2. The computer system of claim 1 in which the program instructions
are operative to cause the computer system to select said selected
worker by: (a) forming for each of the workers a respective fitness
function; and (b) selecting the worker having the highest value of
the fitness function, the fitness function increasing with an
increasing value of the at least one said worker quality value, and
decreasing with an increasing value of the of the current workload
value.
3. The computer system of claim 2 in which the program instructions
are operative to cause the computer to form the respective fitness
function for each worker by: (I) calculating a desired workload for
each worker, as an increasing function of at least one said worker
quality value; and (II) calculating the fitness function as an
increasing function of the desired workload of the worker, and a
decreasing function of the current workload value.
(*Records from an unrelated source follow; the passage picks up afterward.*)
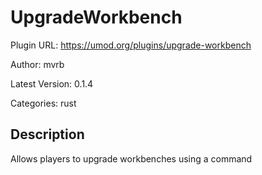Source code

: # UpgradeWorkbench

Plugin URL: https://umod.org/plugins/upgrade-workbench

Author: mvrb

Latest Version: 0.1.4

Categories: rust

## Description

Allows players to upgrade workbenches using a command

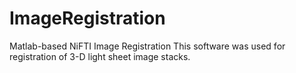 # ImageRegistration
Matlab-based NiFTI Image Registration
This software was used for registration of 3-D light sheet image stacks.
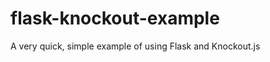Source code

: flask-knockout-example
======================

A very quick, simple example of using Flask and Knockout.js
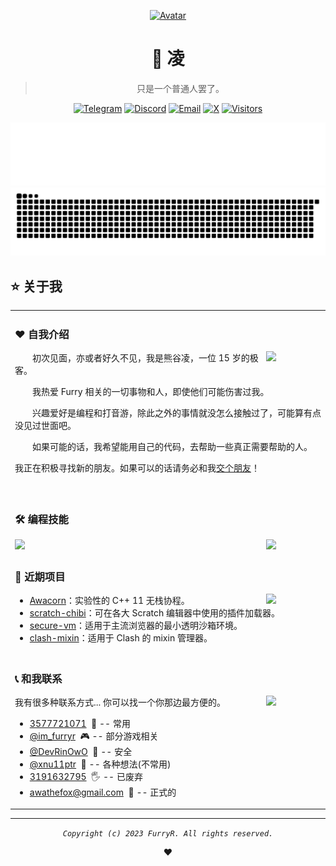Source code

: <div align="center">

[![Avatar](https://avatars.githubusercontent.com/u/55276797?v=4)](https://github.com/FurryR)

# 🐺 凌

> 只是一个普通人罢了。

<div align="center">

[![Telegram](https://img.shields.io/badge/Telegram-blue?style=flat-square&logo=telegram)](#-和我联系) [![Discord](https://img.shields.io/badge/Discord-darkblue?style=flat-square&logo=discord)](#-和我联系) [![Email](https://img.shields.io/badge/Email-green?style=flat-square&logo=gmail)](#-和我联系) [![X](https://img.shields.io/badge/X-black?style=flat-square&logo=X)](#-和我联系) [![Visitors](https://hits.dwyl.com/FurryR/FurryR.svg?style=flat-square)](http://github.com/FurryR)

</div>

<img src="./assets/github-metrics.svg" />

<picture>
  <source media="(prefers-color-scheme: dark)" srcset="./assets/github-contribution-grid-snake-dark.svg" />
  <source media="(prefers-color-scheme: light), (prefers-color-scheme: no-preference)" srcset="./assets/github-contribution-grid-snake.svg" />
  <img src="./assets/github-contribution-grid-snake.svg" />
</picture>

</div>

## ⭐ 关于我

<table>
<tr><td>

### ❤️ 自我介绍

<img align="right" width="88" src="https://openmoji.org/data/color/svg/1F43E.svg" />

&emsp;&emsp;初次见面，亦或者好久不见，我是熊谷凌，一位 15 岁的极客。

&emsp;&emsp;我热爱 Furry 相关的一切事物和人，即使他们可能伤害过我。

&emsp;&emsp;兴趣爱好是编程和打音游，除此之外的事情就没怎么接触过了，可能算有点没见过世面吧。

&emsp;&emsp;如果可能的话，我希望能用自己的代码，去帮助一些真正需要帮助的人。

我正在积极寻找新的朋友。如果可以的话请务必和我[交个朋友](#-和我联系)！<img width=1000 />

</td></tr>
<tr><td>

### 🛠️ 编程技能

<img align="right" width="88" src="https://openmoji.org/data/color/svg/1F431-200D-1F4BB.svg" />

<picture>
  <source
    srcset="https://github-readme-stats.vercel.app/api/wakatime?username=FurryR&layout=compact&text_color=f0f6fc&bg_color=00000000&hide_border=true&hide_title=true"
    media="(prefers-color-scheme: dark)"
  />
  <source
    srcset="https://github-readme-stats.vercel.app/api/wakatime?username=FurryR&layout=compact&text_color=1f2328&bg_color=00000000&hide_border=true&hide_title=true"
    media="(prefers-color-scheme: light), (prefers-color-scheme: no-preference)"
  />
  <img src="https://github-readme-stats.vercel.app/api/wakatime?username=FurryR&layout=compact&text_color=f0f6fc&bg_color=00000000&hide_border=true&hide_title=true" />
</picture>

</td></tr>
<tr><td>

### 🚧 近期项目

<img align="right" width="88" src="https://openmoji.org/data/color/svg/E045.svg" />

- [Awacorn](https://github.com/FurryR/Awacorn)：实验性的 C++ 11 无栈协程。
- [scratch-chibi](https://github.com/SimonShiki/scratch-chibi)：可在各大 Scratch 编辑器中使用的插件加载器。
- [secure-vm](https://github.com/FurryR/secure-vm)：适用于主流浏览器的最小透明沙箱环境。
- [clash-mixin](https://github.com/FurryR/clash-mixin)：适用于 Clash 的 mixin 管理器。

</td></tr>

<tr><td>

### 📞 和我联系

<img align="right" width="88" src="https://openmoji.org/data/color/svg/E040.svg" />

我有很多种联系方式... 你可以找一个你那边最方便的。

- [3577721071](https://qm.qq.com/q/QlGgZqe2aW&personal_qrcode_source=3)&nbsp;&nbsp;📌 -- 常用
- [@im_furryr](discord.com/users/im_furryr)&nbsp;&nbsp;🎮 -- 部分游戏相关
- [@DevRinOwO](https://t.me/DevRinOwO)&nbsp;&nbsp;🔐 -- 安全
- [@xnu11ptr](https://x.com/xnu11ptr)&nbsp;&nbsp;💬 -- 各种想法(不常用)
- [3191632795](https://qm.qq.com/q/GVAI4qOcqO&personal_qrcode_source=3)&nbsp;&nbsp;🖐️ -- 已废弃
- [awathefox@gmail.com](mailto:awathefox@gmail.com)&nbsp;&nbsp;🏢 -- 正式的

</td></tr>

</table>

---

<div align="center">

_`Copyright (c) 2023 FurryR. All rights reserved.`_

❤️

</div>
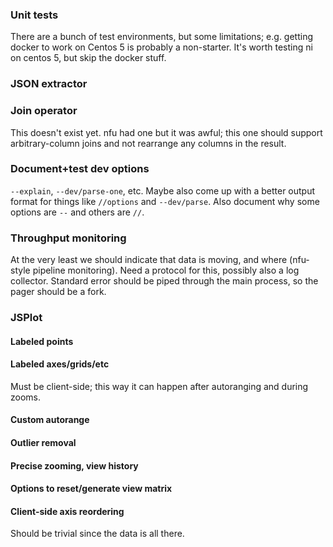 ### Unit tests
There are a bunch of test environments, but some limitations; e.g. getting
docker to work on Centos 5 is probably a non-starter. It's worth testing ni on
centos 5, but skip the docker stuff.

### JSON extractor

### Join operator
This doesn't exist yet. nfu had one but it was awful; this one should support
arbitrary-column joins and not rearrange any columns in the result.

### Document+test dev options
`--explain`, `--dev/parse-one`, etc. Maybe also come up with a better output
format for things like `//options` and `--dev/parse`. Also document why some
options are `--` and others are `//`.

### Throughput monitoring
At the very least we should indicate that data is moving, and where (nfu-style
pipeline monitoring). Need a protocol for this, possibly also a log collector.
Standard error should be piped through the main process, so the pager should be
a fork.

### JSPlot
#### Labeled points
#### Labeled axes/grids/etc
Must be client-side; this way it can happen after autoranging and during zooms.

#### Custom autorange
#### Outlier removal
#### Precise zooming, view history
#### Options to reset/generate view matrix
#### Client-side axis reordering
Should be trivial since the data is all there.
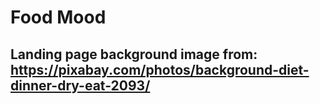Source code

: # Food Mood

## Landing page background image from: https://pixabay.com/photos/background-diet-dinner-dry-eat-2093/
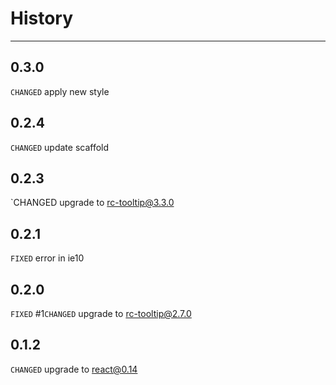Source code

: History
=======

---

0.3.0
-----

`CHANGED` apply new style

0.2.4
-----

`CHANGED` update scaffold

0.2.3
-----

`CHANGED upgrade to rc-tooltip@3.3.0

0.2.1
-----

`FIXED` error in ie10

0.2.0
-----

`FIXED` #1`CHANGED` upgrade to rc-tooltip@2.7.0

0.1.2
-----

`CHANGED` upgrade to react@0.14
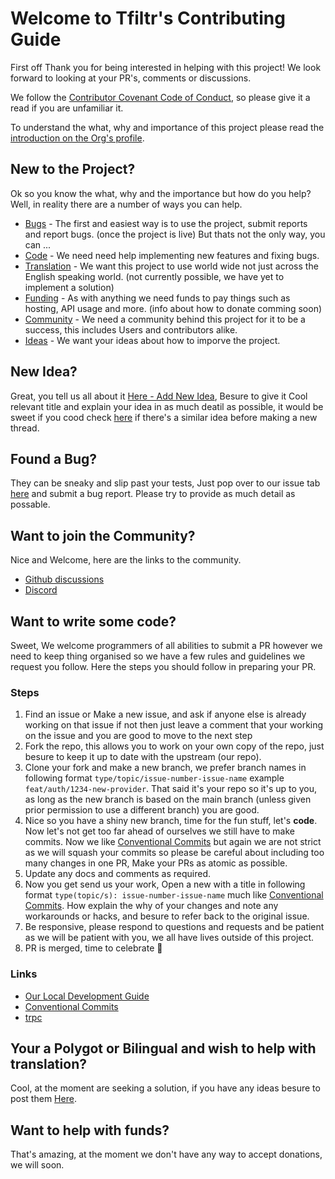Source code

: # Welcome to Tfiltr's Contributing Guide

First off Thank you for being interested in helping with this project! We look forward to looking at your PR's, comments or discussions.

We follow the [Contributor Covenant Code of Conduct](./CODE_OF_CONDUCT.md), so please give it a read if you are unfamiliar it.

To understand the what, why and importance of this project please read the [introduction on the Org's profile](https://github.com/tfiltr).

## New to the Project?

Ok so you know the what, why and the importance but how do you help? Well, in reality there are a number of ways you can help. 

- [Bugs](#found-a-bug) - The first and easiest way is to use the project, submit reports and report bugs. (once the project is live) But thats not the only way, you can ...
- [Code](#want-to-write-some-code) - We need need help implementing new features and fixing bugs.
- [Translation](#your-a-polygot-or-bilingual-and-wish-to-help-with-translation) - We want this project to use world wide not just across the English speaking world. (not currently possible, we have yet to implement a solution)
- [Funding](#want-to-help-with-funds) - As with anything we need funds to pay things such as hosting, API usage and more. (info about how to donate comming soon)
- [Community](#want-to-join-the-community) - We need a community behind this project for it to be a success, this includes Users and contributors alike.
- [Ideas](#new-idea) - We want your ideas about how to imporve the project.

## New Idea?

Great, you tell us all about it [Here - Add New Idea](https://github.com/orgs/tfiltr/discussions/new?category=ideas), Besure to give it Cool relevant title and explain your idea in as much deatil as possible, it would be sweet if you cood check [here](https://github.com/orgs/tfiltr/discussions/categories/ideas) if there's a similar idea before making a new thread. 

## Found a Bug?

They can be sneaky and slip past your tests, Just pop over to our issue tab [here](https://github.com/tfiltr/tfiltr/issues/new/choose) and submit a bug report. Please try to provide as much detail as possable.

## Want to join the Community?

Nice and Welcome, here are the links to the community.

- [Github discussions](https://github.com/orgs/tfiltr/discussions)
- [Discord]()

## Want to write some code?

Sweet, We welcome programmers of all abilities to submit a PR however we need to keep thing organised so we have a few rules and guidelines we request you follow. Here the steps you should follow in preparing your PR.

### Steps

1. Find an issue or Make a new issue, and ask if anyone else is already working on that issue if not then just leave a comment that your working on the issue and you are good to move to the next step
2. Fork the repo, this allows you to work on your own copy of the repo, just besure to keep it up to date with the upstream (our repo).
3. Clone your fork and make a new branch, we prefer branch names in following format `type/topic/issue-number-issue-name` example `feat/auth/1234-new-provider`. 
That said it's your repo so it's up to you, as long as the new branch is based on the main branch (unless given prior permission to use a different branch) you are good.
4. Nice so you have a shiny new branch, time for the fun stuff, let's **code**. Now let's not get too far ahead of ourselves we still have to make commits. 
Now we like [Conventional Commits](https://www.conventionalcommits.org/en/v1.0.0/) but again we are not strict as we will squash your commits so please be careful about including too many changes in one PR, Make your PRs as atomic as possible.
5. Update any docs and comments as required.
6. Now you get send us your work, Open a new with a title in following format `type(topic/s): issue-number-issue-name` much like [Conventional Commits](https://www.conventionalcommits.org/en/v1.0.0/). How explain the why of your changes and note any workarounds or hacks, and besure to refer back to the original issue.
7. Be responsive, please respond to questions and requests and be patient as we will be patient with you, we all have lives outside of this project.
8. PR is merged, time to celebrate 🎉

### Links

- [Our Local Development Guide](../docs/LocalDevelopment.md)
- [Conventional Commits](https://www.conventionalcommits.org/en/v1.0.0/)
- [trpc](https://trpc.io/docs/v9/)

## Your a Polygot or Bilingual and wish to help with translation?

Cool, at the moment are seeking a solution, if you have any ideas besure to post them [Here](https://github.com/orgs/tfiltr/discussions/new?category=ideas).

## Want to help with funds?

That's amazing, at the moment we don't have any way to accept donations, we will soon.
4. The computer system of claim 2 in which each task is associated
with an importance parameter indicating the importance of the task,
and the fitness function includes a term which reduces the fitness
function of each worker by an amount which depends positively on
the importance parameter and inversely on at least one said worker
quality value.
5. A method, for performance by a computer system comprising a
computer processor, at least one electronic interface, and a data
storage device, for allocating each of one or more human
intelligence tasks to a corresponding one of a plurality of
workers, the data storage device storing for each of a plurality of
workers, a respective profile containing (i) at least one worker
quality value indicative of the quality of work performed by the
worker, and (ii) a current workload value indicative of the current
level of workload of the worker; and the method including the steps
of automatically: (a) receiving, from the at least one electronic
interface, data describing one or more tasks which are to be
performed; (b) receiving, from the at least one electronic
interface, data for updating the profiles; (c) using the profiles
to select for each task a corresponding one of the workers to
perform the task; and (d) transmitting, using the interface, for
each task a message to the corresponding selected worker indicating
that the worker is to perform the task; wherein the selection
employs both the at least one worker quality value and the current
workload value for each worker, whereby the selection of the worker
takes into account the quality of work performed by the workers and
the current level of workload of the workers.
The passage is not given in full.